■ Problem to work on
Go to the line in the entries below that holds "1. Make sure" and repeat exactly from there through the line that holds "4. Test the contact form", inclusive.

■ Data extracted from a collection
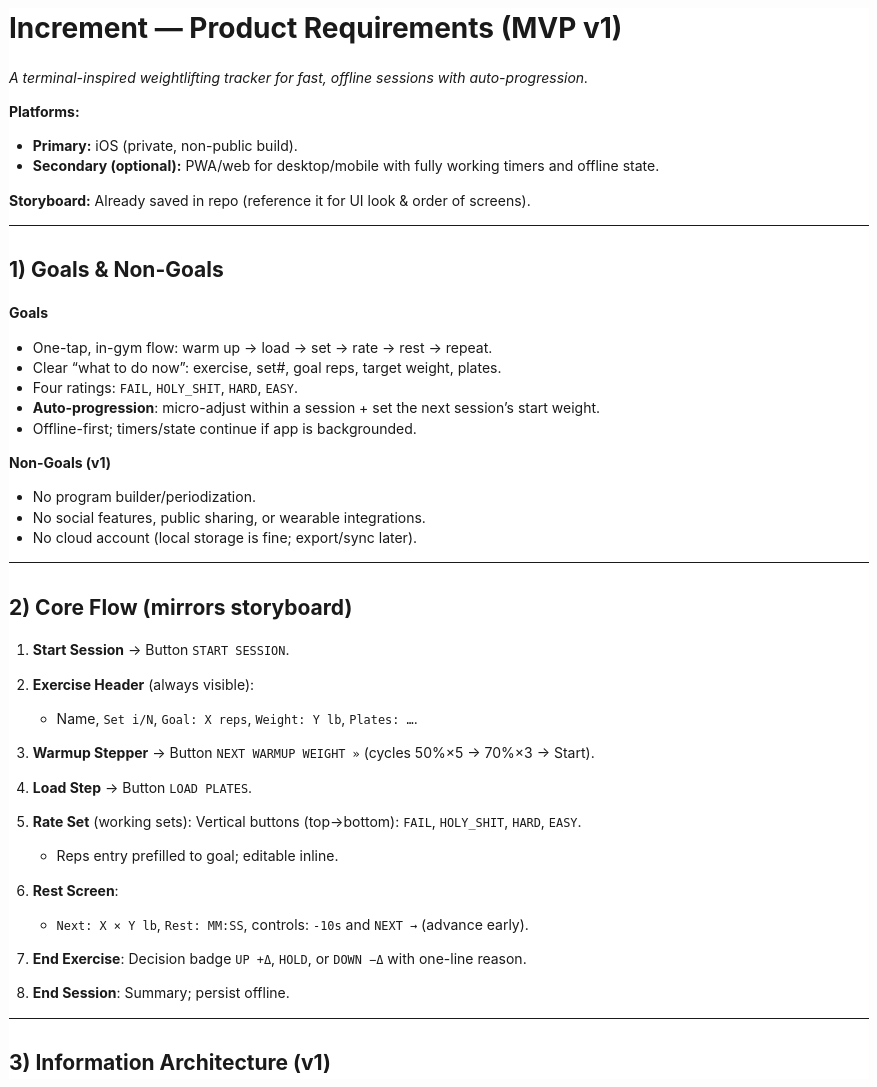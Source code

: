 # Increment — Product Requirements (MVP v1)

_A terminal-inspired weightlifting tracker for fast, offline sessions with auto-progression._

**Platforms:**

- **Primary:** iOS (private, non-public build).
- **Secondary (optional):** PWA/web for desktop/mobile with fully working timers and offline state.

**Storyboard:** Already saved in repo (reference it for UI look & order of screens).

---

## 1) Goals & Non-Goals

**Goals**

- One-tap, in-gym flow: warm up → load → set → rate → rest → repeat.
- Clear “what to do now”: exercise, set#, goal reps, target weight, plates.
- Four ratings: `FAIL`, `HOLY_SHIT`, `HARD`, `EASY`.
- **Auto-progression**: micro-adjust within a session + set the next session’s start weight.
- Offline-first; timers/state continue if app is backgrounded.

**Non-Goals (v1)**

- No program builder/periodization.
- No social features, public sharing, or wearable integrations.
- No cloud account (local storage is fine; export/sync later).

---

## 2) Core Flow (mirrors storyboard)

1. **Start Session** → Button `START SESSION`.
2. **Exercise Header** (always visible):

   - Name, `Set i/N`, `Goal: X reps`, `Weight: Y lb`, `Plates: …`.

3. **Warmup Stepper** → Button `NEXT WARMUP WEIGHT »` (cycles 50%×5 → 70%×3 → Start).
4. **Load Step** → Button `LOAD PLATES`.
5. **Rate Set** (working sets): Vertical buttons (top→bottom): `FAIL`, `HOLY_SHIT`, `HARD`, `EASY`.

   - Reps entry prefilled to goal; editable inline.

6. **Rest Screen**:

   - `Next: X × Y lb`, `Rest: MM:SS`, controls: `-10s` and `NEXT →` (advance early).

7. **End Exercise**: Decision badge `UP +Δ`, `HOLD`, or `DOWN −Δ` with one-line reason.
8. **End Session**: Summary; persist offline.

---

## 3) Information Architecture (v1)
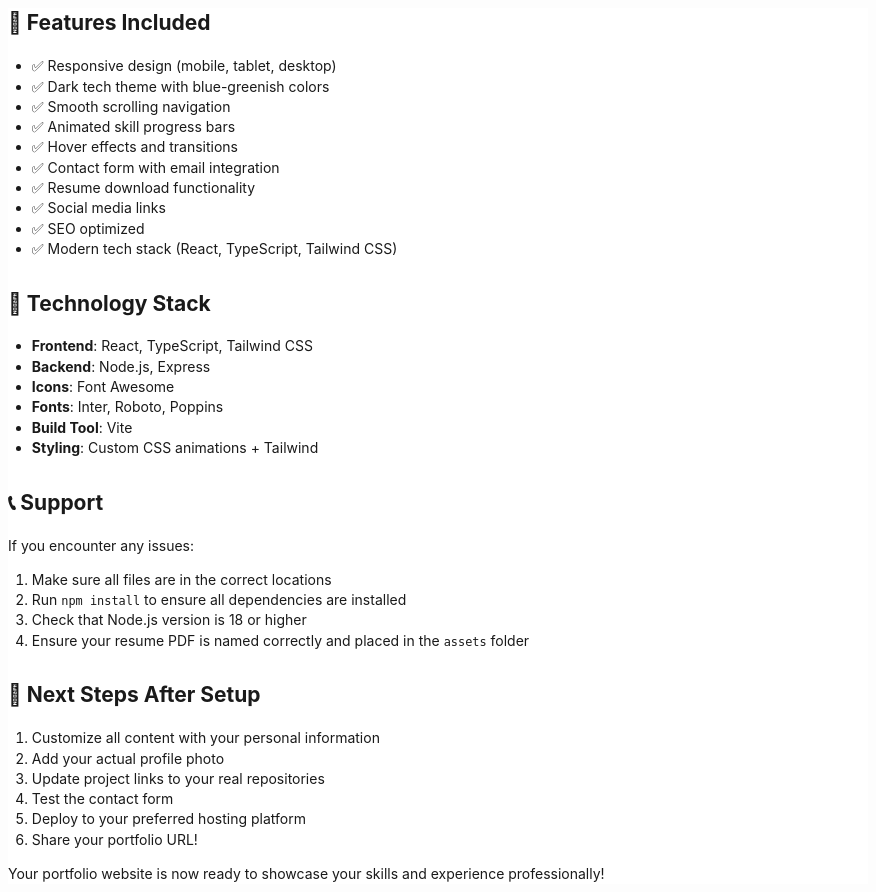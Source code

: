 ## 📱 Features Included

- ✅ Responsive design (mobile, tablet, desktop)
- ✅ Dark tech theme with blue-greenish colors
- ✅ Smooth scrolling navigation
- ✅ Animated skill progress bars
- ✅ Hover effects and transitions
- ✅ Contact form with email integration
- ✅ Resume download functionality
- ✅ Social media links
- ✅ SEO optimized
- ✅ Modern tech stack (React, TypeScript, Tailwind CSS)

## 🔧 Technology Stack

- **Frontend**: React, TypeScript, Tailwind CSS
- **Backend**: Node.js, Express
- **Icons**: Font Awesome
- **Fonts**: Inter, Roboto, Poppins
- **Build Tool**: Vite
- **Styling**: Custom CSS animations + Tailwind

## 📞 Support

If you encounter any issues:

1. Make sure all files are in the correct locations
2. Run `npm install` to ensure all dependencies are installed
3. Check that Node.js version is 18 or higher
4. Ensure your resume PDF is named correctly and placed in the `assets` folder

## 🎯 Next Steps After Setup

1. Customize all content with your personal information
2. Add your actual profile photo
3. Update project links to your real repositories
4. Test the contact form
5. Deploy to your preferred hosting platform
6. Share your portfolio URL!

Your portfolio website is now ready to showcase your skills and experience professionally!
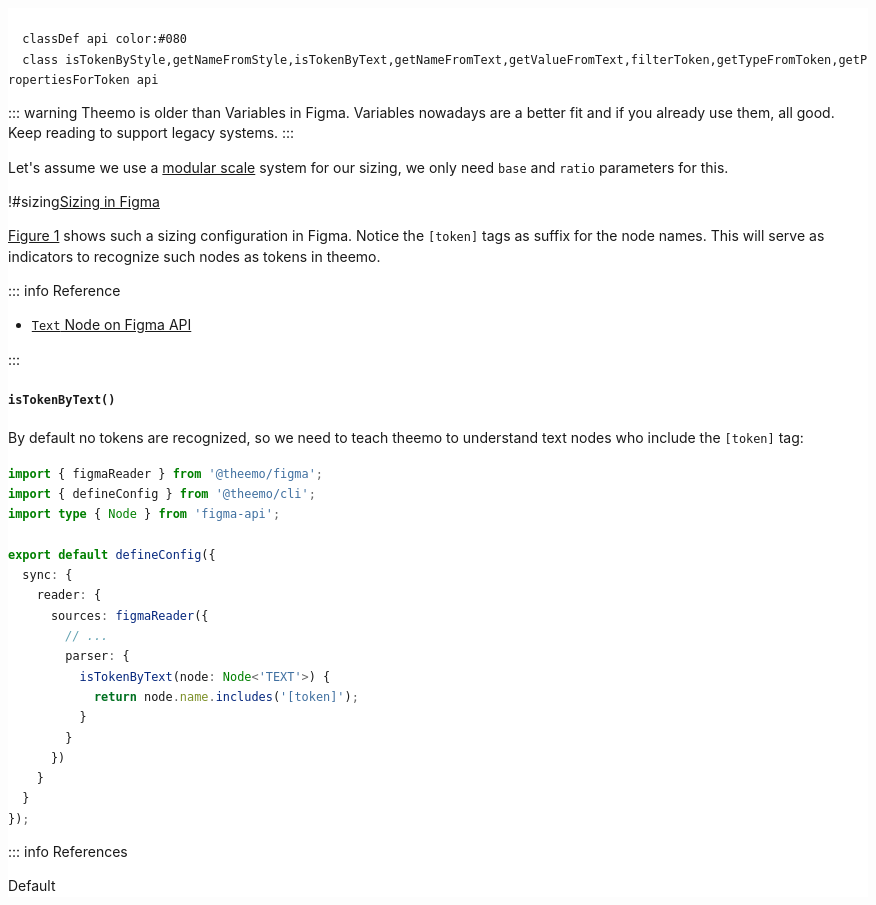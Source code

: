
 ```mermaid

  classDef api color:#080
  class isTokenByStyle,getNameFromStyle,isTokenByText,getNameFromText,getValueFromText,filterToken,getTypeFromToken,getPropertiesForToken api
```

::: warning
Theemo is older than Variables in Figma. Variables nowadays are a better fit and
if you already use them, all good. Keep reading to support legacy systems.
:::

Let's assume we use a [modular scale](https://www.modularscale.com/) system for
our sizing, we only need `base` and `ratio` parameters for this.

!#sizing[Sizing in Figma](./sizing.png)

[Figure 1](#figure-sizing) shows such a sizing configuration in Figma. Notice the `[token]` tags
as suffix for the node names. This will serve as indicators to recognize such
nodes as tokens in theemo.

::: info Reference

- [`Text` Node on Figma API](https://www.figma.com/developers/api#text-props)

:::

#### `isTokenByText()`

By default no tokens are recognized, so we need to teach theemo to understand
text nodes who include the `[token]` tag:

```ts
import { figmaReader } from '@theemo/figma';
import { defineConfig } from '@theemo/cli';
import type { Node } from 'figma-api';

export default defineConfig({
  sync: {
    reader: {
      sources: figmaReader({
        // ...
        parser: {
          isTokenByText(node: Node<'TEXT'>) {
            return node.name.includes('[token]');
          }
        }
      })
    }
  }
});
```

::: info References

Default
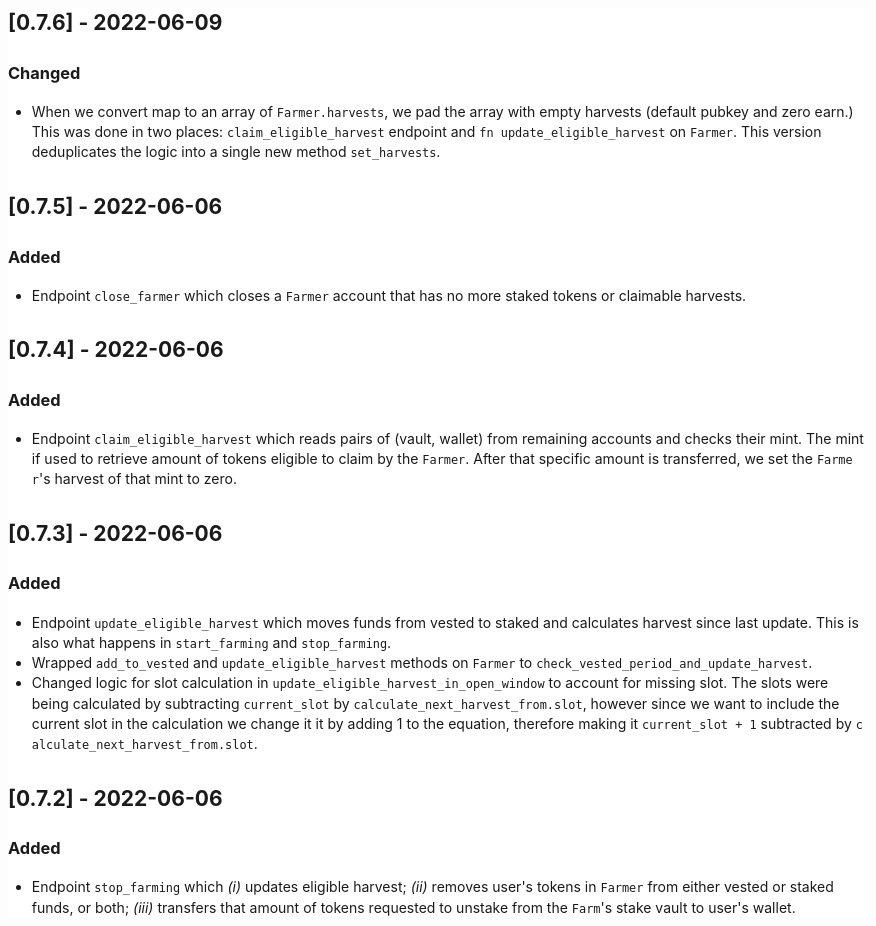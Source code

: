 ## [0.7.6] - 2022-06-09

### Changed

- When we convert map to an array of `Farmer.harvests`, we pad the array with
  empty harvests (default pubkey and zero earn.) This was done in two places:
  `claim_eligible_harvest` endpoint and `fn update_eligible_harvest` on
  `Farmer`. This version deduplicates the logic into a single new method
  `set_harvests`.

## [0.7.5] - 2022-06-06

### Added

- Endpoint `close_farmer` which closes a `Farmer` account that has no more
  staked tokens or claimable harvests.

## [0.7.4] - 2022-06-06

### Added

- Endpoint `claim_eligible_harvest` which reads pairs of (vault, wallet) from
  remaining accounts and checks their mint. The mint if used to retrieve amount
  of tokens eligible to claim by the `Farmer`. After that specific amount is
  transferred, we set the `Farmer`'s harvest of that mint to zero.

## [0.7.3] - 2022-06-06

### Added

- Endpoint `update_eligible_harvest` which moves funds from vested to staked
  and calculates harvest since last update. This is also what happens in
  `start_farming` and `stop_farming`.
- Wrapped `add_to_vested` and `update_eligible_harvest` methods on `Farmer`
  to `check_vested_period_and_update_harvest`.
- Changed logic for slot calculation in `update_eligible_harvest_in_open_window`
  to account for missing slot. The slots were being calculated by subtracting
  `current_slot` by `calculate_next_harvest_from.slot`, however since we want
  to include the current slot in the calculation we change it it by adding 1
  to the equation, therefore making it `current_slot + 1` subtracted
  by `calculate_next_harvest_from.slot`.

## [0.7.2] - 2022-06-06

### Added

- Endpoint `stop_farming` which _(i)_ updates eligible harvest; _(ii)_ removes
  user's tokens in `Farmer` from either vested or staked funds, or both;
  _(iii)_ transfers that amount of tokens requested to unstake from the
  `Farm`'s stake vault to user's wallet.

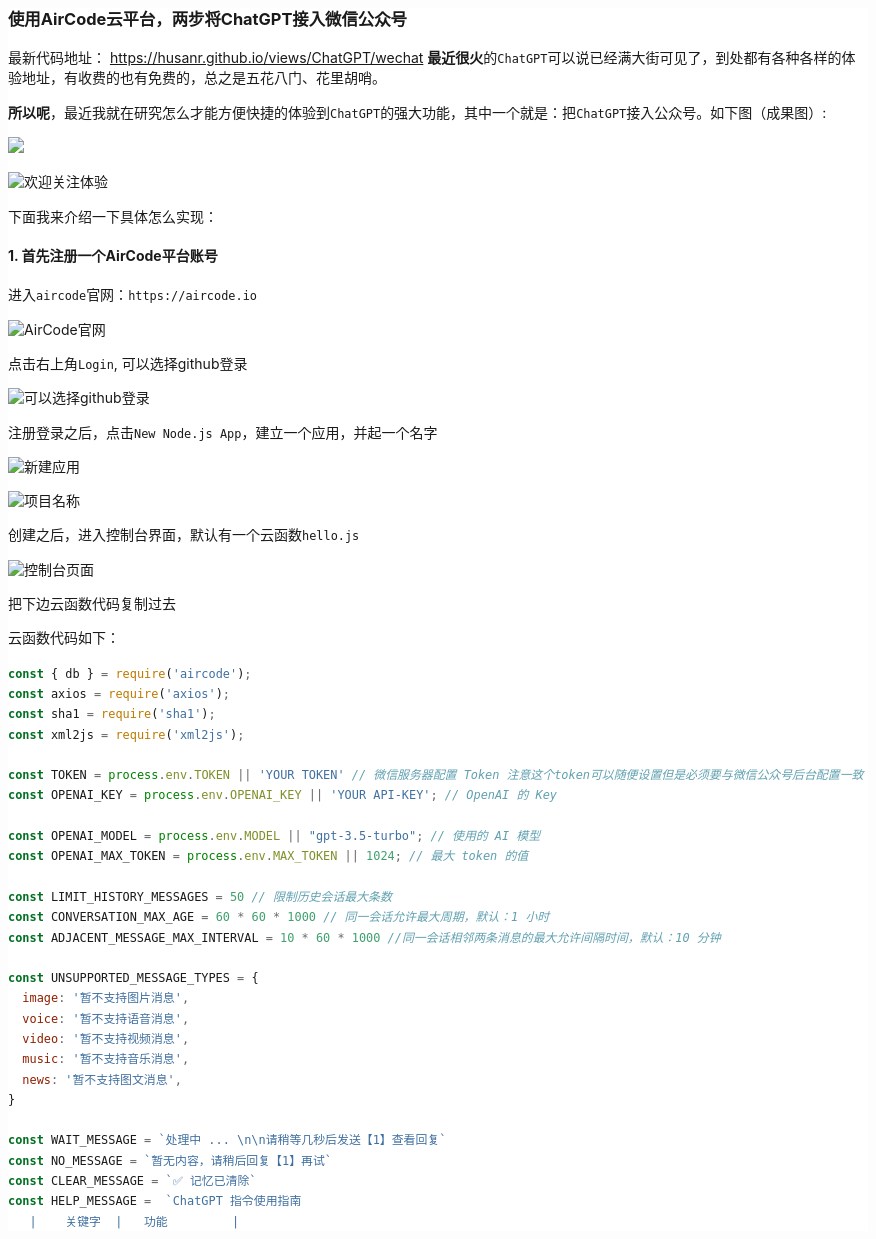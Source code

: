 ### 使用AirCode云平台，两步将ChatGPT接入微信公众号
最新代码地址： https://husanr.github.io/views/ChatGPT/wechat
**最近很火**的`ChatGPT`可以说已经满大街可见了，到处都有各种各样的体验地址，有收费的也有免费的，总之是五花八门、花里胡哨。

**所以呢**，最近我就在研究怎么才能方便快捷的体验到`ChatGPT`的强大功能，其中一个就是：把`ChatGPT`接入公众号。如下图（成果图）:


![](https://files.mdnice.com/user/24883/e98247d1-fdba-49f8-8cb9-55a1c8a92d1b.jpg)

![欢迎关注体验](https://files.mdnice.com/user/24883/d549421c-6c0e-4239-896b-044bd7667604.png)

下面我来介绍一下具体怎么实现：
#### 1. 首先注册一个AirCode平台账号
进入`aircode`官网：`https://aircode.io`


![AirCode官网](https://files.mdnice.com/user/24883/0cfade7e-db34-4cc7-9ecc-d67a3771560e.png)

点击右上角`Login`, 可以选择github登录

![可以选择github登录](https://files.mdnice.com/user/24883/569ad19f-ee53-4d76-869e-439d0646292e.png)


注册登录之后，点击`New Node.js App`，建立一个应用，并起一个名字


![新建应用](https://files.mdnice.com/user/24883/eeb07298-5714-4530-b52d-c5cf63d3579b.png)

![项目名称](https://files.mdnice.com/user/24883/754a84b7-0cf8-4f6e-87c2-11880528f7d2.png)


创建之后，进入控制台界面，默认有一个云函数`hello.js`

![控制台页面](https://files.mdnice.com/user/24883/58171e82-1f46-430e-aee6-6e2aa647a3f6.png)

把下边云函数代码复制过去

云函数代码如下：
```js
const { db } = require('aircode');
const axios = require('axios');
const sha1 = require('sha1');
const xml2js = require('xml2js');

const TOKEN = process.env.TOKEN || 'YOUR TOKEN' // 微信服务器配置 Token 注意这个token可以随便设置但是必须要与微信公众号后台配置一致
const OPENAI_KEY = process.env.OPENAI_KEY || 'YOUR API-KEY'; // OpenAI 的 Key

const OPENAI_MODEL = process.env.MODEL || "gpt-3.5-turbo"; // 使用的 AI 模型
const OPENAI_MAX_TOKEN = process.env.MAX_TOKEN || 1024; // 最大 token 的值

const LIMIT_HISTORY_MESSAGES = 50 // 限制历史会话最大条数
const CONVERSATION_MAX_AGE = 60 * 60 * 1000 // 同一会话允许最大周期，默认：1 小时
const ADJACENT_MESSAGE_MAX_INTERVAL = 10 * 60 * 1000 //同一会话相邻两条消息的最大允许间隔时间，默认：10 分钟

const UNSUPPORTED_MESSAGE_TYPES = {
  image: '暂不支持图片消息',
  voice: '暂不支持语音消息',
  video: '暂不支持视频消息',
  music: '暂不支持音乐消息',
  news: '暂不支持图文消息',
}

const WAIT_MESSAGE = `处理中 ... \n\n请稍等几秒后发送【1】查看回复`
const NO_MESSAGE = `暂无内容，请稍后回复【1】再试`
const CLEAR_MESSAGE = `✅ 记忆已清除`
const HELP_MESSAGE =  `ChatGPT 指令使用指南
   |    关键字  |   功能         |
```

■ The completed task
1. Make sure all files are in the correct locations
2. Run `npm install` to ensure all dependencies are installed
3. Check that Node.js version is 18 or higher
4. Ensure your resume PDF is named correctly and placed in the `assets` folder

## 🎯 Next Steps After Setup

1. Customize all content with your personal information
2. Add your actual profile photo
3. Update project links to your real repositories
4. Test the contact form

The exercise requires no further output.